Religiöse Vorschriften aus der Scharia, die für orthodoxe Muslime als Pflicht gelten, haben kaum Bedeutung: So wird weder nach Mekka gebetet, noch gibt es Schleier oder eine Geschlechtertrennung im Gottesdienst. Auch weibliche Vorbeter seien nichts Ungewöhnliches. Die Gleichstellung der Geschlechter sei Teil der alevitischen Lehre, und das Kulturzentrum habe einen eigenen Frauenvorstand, betonte Gergin.

Im Zentrum des alevitischen Glaubens stehe immer der Mensch als eigenverantwortliches Wesen. Wichtig sei daher vor allem das Verhältnis zum Mitmenschen, und dementsprechend teilten die Aleviten die Vorstellung universeller Menschenrechte. Von vielen westlichen Religionswissenschaftlern wird das Alevitentum daher auch als eine eigenständige Konfession innerhalb des Islam gesehen, während zahlreiche muslimische Gelehrte die Zugehörigkeit der Aleviten zum Islam grundsätzlich und vehement bestreiten.

Der Fachausschuss nahm den Einblick in die Arbeit des Kulturzentrums insgesamt wohlwollend zur Kenntnis, und Ingo Wilhelms vom Ortsamt West versprach, die aktuellen und künftigen Anliegen der Aleviten zu prüfen. Konkret ging es dem Kulturzentrum um eine finanzielle Hilfe für den Ausbau eines Kinderspielplatzes auf seinem Gelände, der momentan im Grunde nur aus einer Sandkiste bestehe.

Ali Seyrek als Vorsitzender des Kulturzentrums versicherte in diesem Zusammenhang, dass ein solcher Spielplatz dank der zahlreichen ehrenamtlichen Helfer in dem Zentrum an allen Tagen der Woche allgemein zugänglich sein könnte.

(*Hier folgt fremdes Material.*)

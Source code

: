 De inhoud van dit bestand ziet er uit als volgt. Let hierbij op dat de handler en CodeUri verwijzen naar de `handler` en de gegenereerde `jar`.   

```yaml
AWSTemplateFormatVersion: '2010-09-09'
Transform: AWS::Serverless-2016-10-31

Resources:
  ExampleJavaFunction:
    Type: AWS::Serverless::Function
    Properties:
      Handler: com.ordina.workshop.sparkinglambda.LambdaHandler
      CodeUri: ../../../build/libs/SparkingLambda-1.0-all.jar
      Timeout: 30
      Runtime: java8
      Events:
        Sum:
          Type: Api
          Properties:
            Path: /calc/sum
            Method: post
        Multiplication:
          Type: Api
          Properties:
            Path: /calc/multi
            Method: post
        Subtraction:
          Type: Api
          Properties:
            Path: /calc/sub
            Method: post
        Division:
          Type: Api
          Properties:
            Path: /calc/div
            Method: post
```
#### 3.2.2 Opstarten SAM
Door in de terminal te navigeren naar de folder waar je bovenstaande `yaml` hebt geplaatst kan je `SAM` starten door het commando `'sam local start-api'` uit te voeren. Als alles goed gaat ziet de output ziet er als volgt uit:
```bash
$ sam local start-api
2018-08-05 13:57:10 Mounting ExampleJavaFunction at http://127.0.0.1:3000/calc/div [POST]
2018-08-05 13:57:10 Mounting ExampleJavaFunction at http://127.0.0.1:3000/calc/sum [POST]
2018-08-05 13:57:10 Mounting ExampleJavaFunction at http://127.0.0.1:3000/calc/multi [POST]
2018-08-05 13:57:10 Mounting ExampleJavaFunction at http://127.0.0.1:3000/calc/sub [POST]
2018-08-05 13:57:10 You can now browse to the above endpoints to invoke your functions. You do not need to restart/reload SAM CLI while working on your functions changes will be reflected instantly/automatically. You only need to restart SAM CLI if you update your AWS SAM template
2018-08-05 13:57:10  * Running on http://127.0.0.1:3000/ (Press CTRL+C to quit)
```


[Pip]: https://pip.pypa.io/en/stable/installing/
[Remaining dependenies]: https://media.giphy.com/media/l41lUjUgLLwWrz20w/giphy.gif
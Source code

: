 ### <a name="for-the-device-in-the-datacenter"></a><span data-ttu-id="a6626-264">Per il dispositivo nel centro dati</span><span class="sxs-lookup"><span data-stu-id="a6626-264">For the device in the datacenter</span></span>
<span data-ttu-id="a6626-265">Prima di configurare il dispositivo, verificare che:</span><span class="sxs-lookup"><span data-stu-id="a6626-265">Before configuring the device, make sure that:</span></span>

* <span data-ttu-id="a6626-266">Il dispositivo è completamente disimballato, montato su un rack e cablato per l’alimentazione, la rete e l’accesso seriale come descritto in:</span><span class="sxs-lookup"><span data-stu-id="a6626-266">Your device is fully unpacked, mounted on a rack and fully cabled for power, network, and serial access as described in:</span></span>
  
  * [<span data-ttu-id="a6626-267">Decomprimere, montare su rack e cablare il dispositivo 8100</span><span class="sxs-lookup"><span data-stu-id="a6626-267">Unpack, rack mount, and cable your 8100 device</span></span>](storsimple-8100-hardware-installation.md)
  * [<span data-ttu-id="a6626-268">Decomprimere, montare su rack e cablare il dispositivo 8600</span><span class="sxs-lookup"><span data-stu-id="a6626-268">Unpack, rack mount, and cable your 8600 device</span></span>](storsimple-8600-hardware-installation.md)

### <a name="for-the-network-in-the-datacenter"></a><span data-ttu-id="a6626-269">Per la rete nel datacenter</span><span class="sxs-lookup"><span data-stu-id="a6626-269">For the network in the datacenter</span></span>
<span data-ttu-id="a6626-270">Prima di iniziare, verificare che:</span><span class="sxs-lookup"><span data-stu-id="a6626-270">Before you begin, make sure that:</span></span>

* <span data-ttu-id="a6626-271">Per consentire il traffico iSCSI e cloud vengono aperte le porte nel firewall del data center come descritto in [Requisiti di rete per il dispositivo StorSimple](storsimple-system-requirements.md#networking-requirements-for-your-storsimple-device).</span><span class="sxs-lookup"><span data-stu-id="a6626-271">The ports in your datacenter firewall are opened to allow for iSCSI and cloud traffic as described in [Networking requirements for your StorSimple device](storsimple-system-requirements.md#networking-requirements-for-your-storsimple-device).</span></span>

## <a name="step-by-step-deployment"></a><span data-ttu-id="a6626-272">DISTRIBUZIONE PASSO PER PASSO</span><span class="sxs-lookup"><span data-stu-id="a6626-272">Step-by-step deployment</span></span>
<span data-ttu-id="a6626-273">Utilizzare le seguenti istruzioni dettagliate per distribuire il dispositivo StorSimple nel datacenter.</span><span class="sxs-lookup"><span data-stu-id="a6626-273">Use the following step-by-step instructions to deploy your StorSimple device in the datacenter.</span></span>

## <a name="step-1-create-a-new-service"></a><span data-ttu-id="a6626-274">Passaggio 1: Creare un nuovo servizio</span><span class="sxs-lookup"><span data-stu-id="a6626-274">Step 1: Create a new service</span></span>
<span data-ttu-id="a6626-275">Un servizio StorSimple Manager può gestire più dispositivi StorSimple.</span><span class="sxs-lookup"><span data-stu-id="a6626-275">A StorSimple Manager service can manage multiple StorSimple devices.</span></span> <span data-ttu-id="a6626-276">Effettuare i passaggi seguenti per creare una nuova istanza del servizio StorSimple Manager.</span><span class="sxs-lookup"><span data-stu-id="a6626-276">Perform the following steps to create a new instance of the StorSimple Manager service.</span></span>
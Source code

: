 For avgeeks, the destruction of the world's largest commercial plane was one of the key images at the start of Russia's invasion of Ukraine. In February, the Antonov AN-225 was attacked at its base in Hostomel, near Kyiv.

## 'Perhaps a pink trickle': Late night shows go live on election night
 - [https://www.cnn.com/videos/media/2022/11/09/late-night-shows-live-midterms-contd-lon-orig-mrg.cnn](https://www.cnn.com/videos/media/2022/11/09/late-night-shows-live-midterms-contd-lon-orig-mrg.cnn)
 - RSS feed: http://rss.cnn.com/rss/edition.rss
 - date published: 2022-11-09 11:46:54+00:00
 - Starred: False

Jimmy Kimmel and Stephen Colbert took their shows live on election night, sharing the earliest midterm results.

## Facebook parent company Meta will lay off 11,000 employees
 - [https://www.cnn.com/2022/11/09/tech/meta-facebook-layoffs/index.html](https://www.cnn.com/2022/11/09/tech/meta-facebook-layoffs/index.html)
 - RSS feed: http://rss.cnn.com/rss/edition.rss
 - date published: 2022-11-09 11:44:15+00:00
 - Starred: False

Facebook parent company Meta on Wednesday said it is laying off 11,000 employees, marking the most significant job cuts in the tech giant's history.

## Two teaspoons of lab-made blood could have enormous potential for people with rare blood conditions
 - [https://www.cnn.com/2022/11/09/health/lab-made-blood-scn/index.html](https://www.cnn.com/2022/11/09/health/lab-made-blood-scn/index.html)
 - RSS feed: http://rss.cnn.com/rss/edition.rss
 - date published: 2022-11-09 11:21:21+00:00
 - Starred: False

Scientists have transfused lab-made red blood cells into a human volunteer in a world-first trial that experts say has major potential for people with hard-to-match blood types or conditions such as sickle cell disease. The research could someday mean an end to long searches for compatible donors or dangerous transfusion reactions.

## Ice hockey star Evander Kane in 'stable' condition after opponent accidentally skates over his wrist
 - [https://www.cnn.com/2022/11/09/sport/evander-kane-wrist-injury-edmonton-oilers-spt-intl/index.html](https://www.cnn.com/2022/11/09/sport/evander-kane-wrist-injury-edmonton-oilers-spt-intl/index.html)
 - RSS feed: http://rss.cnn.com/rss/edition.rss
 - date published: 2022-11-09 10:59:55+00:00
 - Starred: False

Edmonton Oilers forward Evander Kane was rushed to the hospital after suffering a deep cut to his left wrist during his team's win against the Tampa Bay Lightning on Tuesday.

Globalmitteldebatte nicht öffentlich

Der Ausschuss nahm dieses Thema in den nicht-öffentlichen Teil seiner Sitzung mit, wo es um die Beratung über die Vergabe der sogenannten Globalmittel ging, über die die Beiräte nach eigenem Ermessen einzelne Vorhaben in ihren Stadtteilen anschieben und fördern können.

Dem Vernehmen nach war die neuerliche Befassung des Ausschusses mit den Haushaltsmitteln für den Stadtteil aber einem Verfahrensfehler geschuldet.